Dataset excerpts
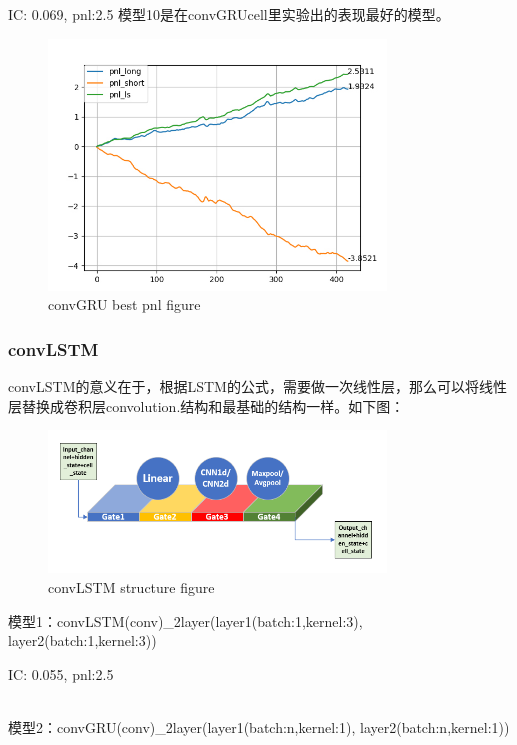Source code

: \documentclass[11pt]{ctexart}
\begin{document}
{\kaishu \small IC: 0.069, pnl:2.5}
模型10是在convGRUcell里实验出的表现最好的模型。
\begin{figure}[H]
\begin{center}
\includegraphics[width=0.8\textwidth]{plt4.PNG}
\end{center}
\caption{convGRU best pnl figure}
\label{FIG.5}
\end{figure}


\subsubsection{convLSTM}
convLSTM的意义在于，根据LSTM的公式，需要做一次线性层，那么可以将线性层替换成卷积层convolution.结构和最基础的结构一样。如下图：
\begin{figure}[H]
\begin{center}
\includegraphics[width=0.8\textwidth]{str1.PNG}
\end{center}
\caption{convLSTM structure figure}
\label{FIG.6}
\end{figure}

模型1：convLSTM(conv)\_2layer(layer1(batch:1,kernel:3), layer2(batch:1,kernel:3))

{\kaishu \small IC: 0.055, pnl:2.5}

~\\
模型2：convGRU(conv)\_2layer(layer1(batch:n,kernel:1), layer2(batch:n,kernel:1))
\end{document}
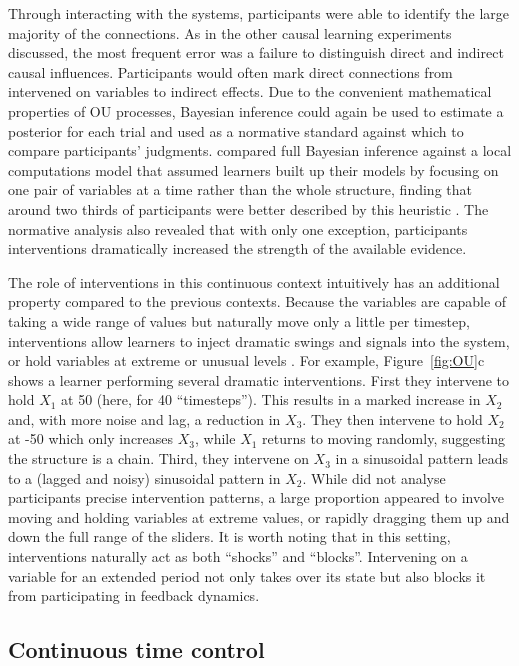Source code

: \documentclass{cambridge7A}%
\begin{document}
Through interacting with the systems, participants were able to identify the large majority of the connections.  As in the other causal learning experiments discussed, the most frequent error was a failure to distinguish direct and indirect causal influences.  Participants would often mark direct connections from intervened on variables to indirect effects.  Due to the convenient mathematical properties of OU processes, Bayesian inference could again be used to estimate a posterior for each trial and used as a normative standard against which to compare participants' judgments.  \cite{davis2018ctcv} compared full Bayesian inference against a local computations model that assumed learners built up their models by focusing on one pair of variables at a time rather than the whole structure, finding that around two thirds of participants were better described by this heuristic \citep[cf][]{fernbach2009causal}.  The normative analysis also revealed that with only one exception, participants interventions dramatically increased the strength of the available evidence.

The role of interventions in this continuous context intuitively has an additional property compared to the previous contexts.  Because the variables are capable of taking a wide range of values but naturally move only a little per timestep, interventions allow learners to inject dramatic swings and signals into the system, or hold variables at extreme or unusual levels \citep[Figure~\ref{fig:OU},][]{davis2018ctcv}.  For example, Figure~\ref{fig:OU}c shows a learner performing several dramatic interventions.  First they intervene to hold $X_1$ at 50 (here, for 40 ``timesteps'').  This results in a marked increase in $X_2$ and, with more noise and lag, a reduction in $X_3$.  They then intervene to hold $X_2$ at -50 which only increases $X_3$, while $X_1$ returns to moving randomly, suggesting the structure is a chain.  Third, they intervene on $X_3$ in a sinusoidal pattern leads to a (lagged and noisy) sinusoidal pattern in $X_2$.  While \cite{davis2018ctcv} did not analyse participants precise intervention patterns, a large proportion appeared to involve moving and holding variables at extreme values, or rapidly dragging them up and down the full range of the sliders.  It is worth noting that in this setting, interventions naturally act as both ``shocks'' and ``blocks''.  Intervening on a variable for an extended period not only takes over its state but also blocks it from participating in feedback dynamics.

\subsection{Continuous time control}
\end{document}
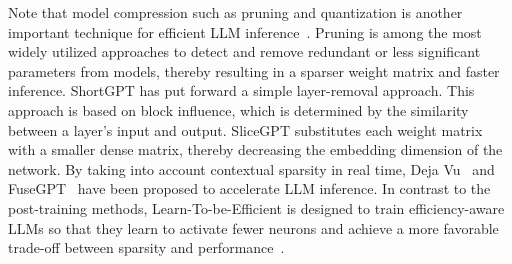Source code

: Note that model compression such as pruning and quantization is another important technique for efficient LLM inference~\cite{lin2024awq,pei2023quantization,zou2024bie,lin2024qserve}. Pruning is among the most widely utilized approaches to detect and remove redundant or less significant parameters from models, thereby resulting in a sparser weight matrix and faster inference. ShortGPT \cite{shortgpt} has put forward a simple layer-removal approach. This approach is based on block influence, which is determined by the similarity between a layer's input and output. SliceGPT \cite{slicegpt} substitutes each weight matrix with a smaller dense matrix, thereby decreasing the embedding dimension of the network. By taking into account contextual sparsity in real time, Deja Vu~\cite{dejavu} and FuseGPT~\cite{fusegpt} have been proposed to accelerate LLM inference. In contrast to the post-training methods, Learn-To-be-Efficient is designed to train efficiency-aware LLMs so that they learn to activate fewer neurons and achieve a more favorable trade-off between sparsity and performance~\cite{learn}. 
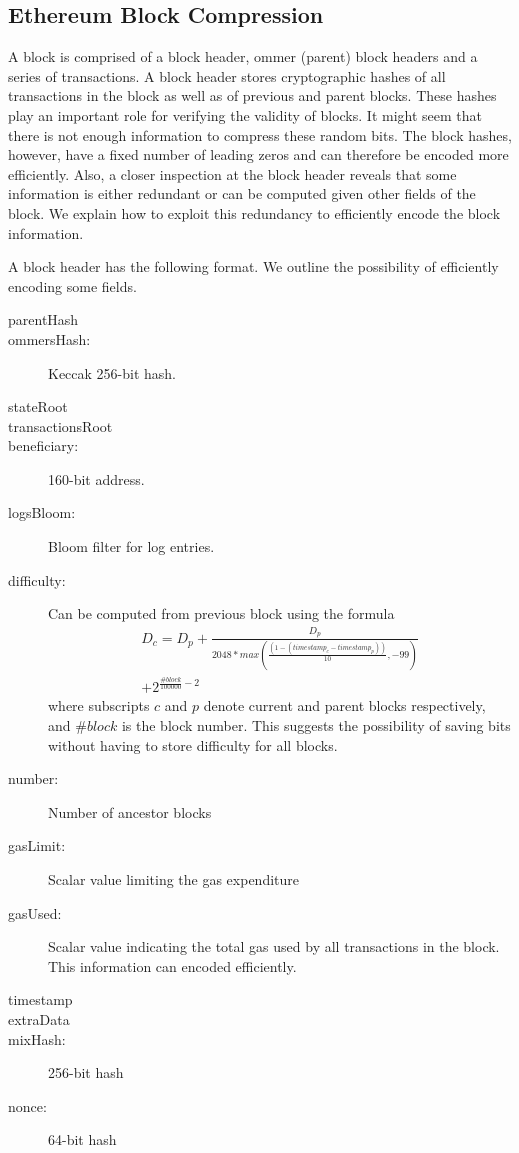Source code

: \subsection{Ethereum Block Compression}\label{sec:blockcompress}

A block is comprised of a block header, ommer (parent) block headers and a series of transactions. 
A block header stores cryptographic hashes of all transactions in the block as well as of previous and parent blocks.
These hashes play an important role for verifying the validity of blocks.
It might seem that there is not enough information to compress these random bits. 
The block hashes, however, have a fixed number of leading zeros and
can therefore be encoded more efficiently.
Also, a closer inspection at the block header reveals that 
some information is either redundant or can be computed given other fields of the block.
We explain how to exploit this redundancy to efficiently encode the block information.

A block header has the following format. We outline the possibility of efficiently encoding some fields. 
\begin{description}
 \item[parentHash] 
 \item[ommersHash:]  Keccak 256-bit hash.
 \item[stateRoot]  
 \item[transactionsRoot]
 \item[beneficiary:]160-bit address.
 \item[logsBloom:] Bloom filter for log entries.
 \item[difficulty:] Can be computed from previous block using the formula
	\begin{multline*}
	D_{c} = D_{p} + \frac{D_{p}}{2048 * max(\frac{(1 - (timestamp_{c} - timestamp_{p}))}{10}, -99)}\\ + 2^{\frac{\#block}{100000} - 2}
        \end{multline*}
	where subscripts $c$ and $p$ denote current and parent blocks respectively, and $\#block$ is the block number. 
 This suggests the possibility of saving bits without having to store difficulty for all blocks.
 \item[number:] Number of ancestor blocks
 \item[gasLimit:] Scalar value limiting the gas expenditure
 \item[gasUsed:] Scalar value indicating the total gas used by all transactions in the block. This information can encoded efficiently.
 \item[timestamp]
 \item[extraData]
 \item[mixHash:] 256-bit hash
 \item[nonce:] 64-bit hash
\end{description}

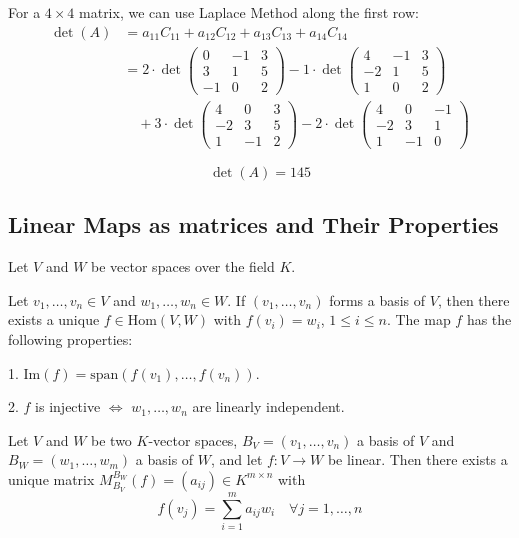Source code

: For a $4 \times 4$ matrix, we can use Laplace Method along the first row:
\begin{align*}
\det(A) &= a_{11}C_{11} + a_{12}C_{12} + a_{13}C_{13} + a_{14}C_{14} \\
&= 2 \cdot \det\begin{pmatrix} 0 & -1 & 3 \\ 3 & 1 & 5 \\ -1 & 0 & 2 \end{pmatrix} 
- 1 \cdot \det\begin{pmatrix} 4 & -1 & 3 \\ -2 & 1 & 5 \\ 1 & 0 & 2 \end{pmatrix} \\
&\quad + 3 \cdot \det\begin{pmatrix} 4 & 0 & 3 \\ -2 & 3 & 5 \\ 1 & -1 & 2 \end{pmatrix} 
- 2 \cdot \det\begin{pmatrix} 4 & 0 & -1 \\ -2 & 3 & 1 \\ 1 & -1 & 0 \end{pmatrix}
\end{align*}

\[\det(A) = 145\]

\subsection{Linear Maps as matrices and Their Properties}

Let $V$ and $W$ be vector spaces over the field $K$.

\noindent Let $v_1, \dots, v_n \in V$ and $w_1, \dots, w_n \in W$. If $(v_1, \dots, v_n)$ forms a basis of $V$, then there exists a unique $f \in \text{Hom}(V, W)$ with $f(v_i) = w_i$, $1 \leq i \leq n$. The map $f$ has the following properties:

1.  $\text{Im}(f) = \text{span}(f(v_1), \dots, f(v_n))$.

2.  $f$ is injective $\Leftrightarrow$ $w_1, \dots, w_n$ are linearly independent.

\noindent Let $V$ and $W$ be two $K$-vector spaces, $B_V = (v_1, \dots, v_n)$ a basis of $V$ and $B_W = (w_1, \dots, w_m)$ a basis of $W$, and let $f : V \rightarrow W$ be linear. Then there exists a unique matrix $M_{B_V}^{B_W}(f) = (a_{ij}) \in K^{m \times n}$ with
\[
f(v_j) = \sum_{i=1}^{m} a_{ij}w_i \quad \forall j = 1, \dots, n
\]

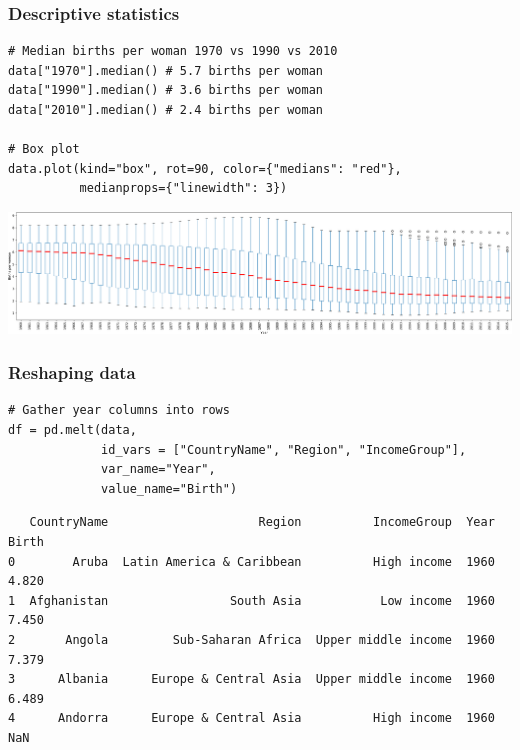 \documentclass[pdf]{beamer}
\begin{document}
\begin{frame}[fragile]
\frametitle{Descriptive statistics}

\begin{lstlisting}[style=python]
# Median births per woman 1970 vs 1990 vs 2010
data["1970"].median() # 5.7 births per woman
data["1990"].median() # 3.6 births per woman 
data["2010"].median() # 2.4 births per woman

# Box plot
data.plot(kind="box", rot=90, color={"medians": "red"}, 
          medianprops={"linewidth": 3})
\end{lstlisting}

\vspace{-0.6cm}
\begin{center}
	\includegraphics[width=1\textwidth]{boxplot.pdf}
\end{center}

\end{frame}

\begin{frame}[fragile]
\frametitle{Reshaping data}

\begin{lstlisting}[style=python]
# Gather year columns into rows
df = pd.melt(data, 
             id_vars = ["CountryName", "Region", "IncomeGroup"], 
             var_name="Year", 
             value_name="Birth")
\end{lstlisting}

{\fontsize{8}{8}\selectfont
\begin{verbatim}
   CountryName                     Region          IncomeGroup  Year  Birth
0        Aruba  Latin America & Caribbean          High income  1960  4.820
1  Afghanistan                 South Asia           Low income  1960  7.450
2       Angola         Sub-Saharan Africa  Upper middle income  1960  7.379
3      Albania      Europe & Central Asia  Upper middle income  1960  6.489
4      Andorra      Europe & Central Asia          High income  1960    NaN 
\end{verbatim}}

\end{frame}
\end{document}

→ Problem to work on: Find all lines holding the word "caption" in the records above and copy them.

→ Response to this exercise:
\caption{convGRU best pnl figure}
\caption{convLSTM structure figure}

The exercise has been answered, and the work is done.